File metadata and controls

executable file
·
516 lines (347 loc) · 25.6 KB

T-Rex Control Plane Design - Phase 1

1. Introduction

1.1. T-Rex traffic generator

T-Rex traffic generator is a tool design the benchmark platforms with realistic traffic. This is a work-in-progress product, which is under constant developement, new features are added and support for more router’s fuctionality is achieved.

1.2. T-Rex Control Plane

T-Rex control (phase 1) is the base API, based on which any future API will be developed.
This document will describe the current control plane for T-Rex, and its scalable features as a directive for future developement.
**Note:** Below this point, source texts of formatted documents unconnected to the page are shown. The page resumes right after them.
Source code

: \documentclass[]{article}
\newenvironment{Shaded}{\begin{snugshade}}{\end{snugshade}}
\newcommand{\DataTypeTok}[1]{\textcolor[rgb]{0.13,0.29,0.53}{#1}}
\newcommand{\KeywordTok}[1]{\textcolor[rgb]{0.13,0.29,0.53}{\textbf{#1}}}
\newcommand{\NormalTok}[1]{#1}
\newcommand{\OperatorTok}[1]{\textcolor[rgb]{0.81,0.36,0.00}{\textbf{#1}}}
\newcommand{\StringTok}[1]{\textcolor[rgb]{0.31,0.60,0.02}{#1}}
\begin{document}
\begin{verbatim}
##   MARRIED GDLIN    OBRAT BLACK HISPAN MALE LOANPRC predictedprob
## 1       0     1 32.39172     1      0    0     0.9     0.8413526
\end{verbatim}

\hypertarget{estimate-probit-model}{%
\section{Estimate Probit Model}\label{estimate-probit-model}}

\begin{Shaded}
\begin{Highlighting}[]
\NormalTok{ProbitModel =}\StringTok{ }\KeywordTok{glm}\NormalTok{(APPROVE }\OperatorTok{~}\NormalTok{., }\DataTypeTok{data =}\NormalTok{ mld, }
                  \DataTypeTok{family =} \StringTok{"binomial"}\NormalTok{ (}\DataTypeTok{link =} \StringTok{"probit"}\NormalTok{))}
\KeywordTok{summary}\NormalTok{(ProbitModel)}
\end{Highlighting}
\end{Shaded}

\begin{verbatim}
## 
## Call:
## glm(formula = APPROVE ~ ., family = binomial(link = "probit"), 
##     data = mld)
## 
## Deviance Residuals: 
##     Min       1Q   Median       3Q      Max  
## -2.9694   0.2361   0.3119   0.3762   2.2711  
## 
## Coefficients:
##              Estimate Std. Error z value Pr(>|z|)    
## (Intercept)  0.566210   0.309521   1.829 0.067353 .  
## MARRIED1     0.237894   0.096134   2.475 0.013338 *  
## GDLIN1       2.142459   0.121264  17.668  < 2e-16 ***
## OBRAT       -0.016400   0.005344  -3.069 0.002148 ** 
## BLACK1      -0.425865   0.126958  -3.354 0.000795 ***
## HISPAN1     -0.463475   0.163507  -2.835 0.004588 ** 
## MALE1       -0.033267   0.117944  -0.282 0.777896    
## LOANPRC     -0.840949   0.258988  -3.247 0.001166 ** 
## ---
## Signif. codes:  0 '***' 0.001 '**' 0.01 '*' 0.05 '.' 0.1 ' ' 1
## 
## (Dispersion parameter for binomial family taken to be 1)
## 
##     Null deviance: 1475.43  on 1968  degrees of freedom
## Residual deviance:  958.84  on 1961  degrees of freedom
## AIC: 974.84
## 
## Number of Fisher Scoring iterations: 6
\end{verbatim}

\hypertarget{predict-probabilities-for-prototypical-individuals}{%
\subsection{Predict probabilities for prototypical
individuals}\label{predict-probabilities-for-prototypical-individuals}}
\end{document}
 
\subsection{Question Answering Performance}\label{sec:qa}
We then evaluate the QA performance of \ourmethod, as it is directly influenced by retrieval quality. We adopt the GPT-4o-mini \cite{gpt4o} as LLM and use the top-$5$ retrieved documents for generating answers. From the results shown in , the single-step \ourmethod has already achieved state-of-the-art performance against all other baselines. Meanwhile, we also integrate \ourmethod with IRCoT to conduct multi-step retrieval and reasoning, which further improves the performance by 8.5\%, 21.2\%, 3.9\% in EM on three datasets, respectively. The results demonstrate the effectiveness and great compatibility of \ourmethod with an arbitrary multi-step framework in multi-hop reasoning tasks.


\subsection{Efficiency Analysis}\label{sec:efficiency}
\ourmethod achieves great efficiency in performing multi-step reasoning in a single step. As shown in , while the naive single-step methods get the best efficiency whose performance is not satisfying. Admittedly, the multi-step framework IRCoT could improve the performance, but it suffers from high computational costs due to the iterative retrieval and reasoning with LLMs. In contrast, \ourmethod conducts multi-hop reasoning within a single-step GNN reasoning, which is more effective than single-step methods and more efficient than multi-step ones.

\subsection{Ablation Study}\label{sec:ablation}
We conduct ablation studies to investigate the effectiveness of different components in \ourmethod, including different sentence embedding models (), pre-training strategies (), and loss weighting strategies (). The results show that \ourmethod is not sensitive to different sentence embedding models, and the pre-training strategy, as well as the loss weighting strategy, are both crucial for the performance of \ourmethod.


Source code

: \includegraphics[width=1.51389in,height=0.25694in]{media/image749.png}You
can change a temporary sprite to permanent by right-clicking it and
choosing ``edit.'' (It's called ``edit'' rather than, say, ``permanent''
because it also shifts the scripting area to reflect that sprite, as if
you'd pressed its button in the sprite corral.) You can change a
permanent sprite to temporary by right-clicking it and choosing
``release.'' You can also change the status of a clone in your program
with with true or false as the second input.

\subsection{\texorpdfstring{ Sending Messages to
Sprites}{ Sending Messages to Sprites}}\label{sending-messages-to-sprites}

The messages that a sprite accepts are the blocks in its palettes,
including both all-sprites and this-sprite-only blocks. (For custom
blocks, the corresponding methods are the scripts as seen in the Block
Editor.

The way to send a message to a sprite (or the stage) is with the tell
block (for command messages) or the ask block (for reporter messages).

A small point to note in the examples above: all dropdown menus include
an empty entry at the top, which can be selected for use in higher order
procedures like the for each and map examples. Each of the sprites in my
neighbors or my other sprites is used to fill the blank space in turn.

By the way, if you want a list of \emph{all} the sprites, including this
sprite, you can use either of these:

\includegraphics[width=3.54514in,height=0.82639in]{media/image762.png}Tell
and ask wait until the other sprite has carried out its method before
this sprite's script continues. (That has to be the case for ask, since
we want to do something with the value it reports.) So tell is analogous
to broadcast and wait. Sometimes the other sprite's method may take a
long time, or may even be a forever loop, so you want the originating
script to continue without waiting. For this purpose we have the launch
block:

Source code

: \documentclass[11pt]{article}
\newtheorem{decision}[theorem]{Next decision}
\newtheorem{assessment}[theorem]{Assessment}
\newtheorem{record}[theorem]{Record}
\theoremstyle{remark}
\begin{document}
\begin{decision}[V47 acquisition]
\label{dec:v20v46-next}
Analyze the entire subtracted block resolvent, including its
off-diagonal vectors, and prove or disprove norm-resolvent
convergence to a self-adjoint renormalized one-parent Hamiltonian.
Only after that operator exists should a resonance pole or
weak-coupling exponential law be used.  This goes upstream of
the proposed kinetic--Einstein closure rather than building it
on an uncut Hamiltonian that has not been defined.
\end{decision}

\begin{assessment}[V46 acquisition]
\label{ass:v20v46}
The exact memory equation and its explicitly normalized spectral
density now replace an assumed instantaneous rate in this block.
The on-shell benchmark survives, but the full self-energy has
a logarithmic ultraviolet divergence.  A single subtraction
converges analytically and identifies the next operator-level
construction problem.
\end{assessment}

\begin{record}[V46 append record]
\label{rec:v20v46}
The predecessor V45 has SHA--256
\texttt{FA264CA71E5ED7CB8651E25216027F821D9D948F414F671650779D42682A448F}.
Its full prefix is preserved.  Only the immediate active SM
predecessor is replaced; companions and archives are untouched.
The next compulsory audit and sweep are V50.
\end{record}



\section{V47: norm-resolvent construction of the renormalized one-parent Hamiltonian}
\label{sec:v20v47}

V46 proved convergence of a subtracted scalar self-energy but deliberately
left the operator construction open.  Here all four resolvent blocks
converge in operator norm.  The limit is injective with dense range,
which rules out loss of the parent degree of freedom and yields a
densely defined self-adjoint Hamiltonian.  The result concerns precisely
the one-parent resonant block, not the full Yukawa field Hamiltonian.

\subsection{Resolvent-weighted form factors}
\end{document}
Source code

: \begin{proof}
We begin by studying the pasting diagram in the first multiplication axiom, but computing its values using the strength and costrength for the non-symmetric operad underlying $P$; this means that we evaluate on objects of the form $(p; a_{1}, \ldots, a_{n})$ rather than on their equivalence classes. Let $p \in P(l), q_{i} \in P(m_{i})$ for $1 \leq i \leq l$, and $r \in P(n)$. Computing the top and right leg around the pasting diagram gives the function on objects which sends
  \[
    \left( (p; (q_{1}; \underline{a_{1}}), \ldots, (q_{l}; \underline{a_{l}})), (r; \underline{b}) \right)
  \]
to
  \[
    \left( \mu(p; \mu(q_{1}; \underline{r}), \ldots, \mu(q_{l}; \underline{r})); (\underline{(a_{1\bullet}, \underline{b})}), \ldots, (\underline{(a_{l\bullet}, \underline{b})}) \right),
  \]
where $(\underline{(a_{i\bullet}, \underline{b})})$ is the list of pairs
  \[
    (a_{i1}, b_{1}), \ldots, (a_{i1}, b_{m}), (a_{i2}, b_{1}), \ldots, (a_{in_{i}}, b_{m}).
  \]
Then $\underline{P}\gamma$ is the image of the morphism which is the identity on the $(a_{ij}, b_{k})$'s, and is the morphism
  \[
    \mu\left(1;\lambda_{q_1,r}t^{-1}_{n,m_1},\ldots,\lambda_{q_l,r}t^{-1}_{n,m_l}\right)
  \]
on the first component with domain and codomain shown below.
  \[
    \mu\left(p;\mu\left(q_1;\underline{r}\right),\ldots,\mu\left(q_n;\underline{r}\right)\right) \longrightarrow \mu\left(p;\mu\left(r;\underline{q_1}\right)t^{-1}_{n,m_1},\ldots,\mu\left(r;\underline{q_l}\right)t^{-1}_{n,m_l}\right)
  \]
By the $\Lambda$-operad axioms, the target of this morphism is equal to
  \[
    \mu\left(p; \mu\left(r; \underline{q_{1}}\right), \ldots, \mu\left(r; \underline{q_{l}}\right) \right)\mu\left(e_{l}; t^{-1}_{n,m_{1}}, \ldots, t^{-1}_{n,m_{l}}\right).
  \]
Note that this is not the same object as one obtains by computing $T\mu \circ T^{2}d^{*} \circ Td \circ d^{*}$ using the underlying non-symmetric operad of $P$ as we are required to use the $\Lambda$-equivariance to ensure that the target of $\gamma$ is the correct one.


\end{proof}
1.2.1. T-Rex Control Plane - Architecture and Deployment notes

T-Rex control plane is based on a JSON RPC transactions between clients and server.
Each T-Rex machine will have a server running on it, closely interacting with T-Rex (clients do not approach T-Rex directly).
The server version (which runs as either a daemon or a CLI application) is deployed with T-Rex latest version, written in Python 2.7. As future feature, and as multiple T-Rexes might run on the same machine, single server shall serve all T-Rexes running a machine.

The control plane implementation is using the currently dumped data messaging from T-Rex’s core via ZMQ publisher, running from core #1. The server used as a Subscriptor for this data, manipulating the packets, and re-encodes it into JSON-RPC format for clients use.
Since the entire process is taken place internally on the machine itself (using TCP connection with localhost), very little overhead is generated from outer network perspective.

The following image describes the general architecture of the control plane and how it interacts with the data plane of T-Rex.

The Python test script block represents any automation code or external module that wishes to control T-Rex by interacting with its server.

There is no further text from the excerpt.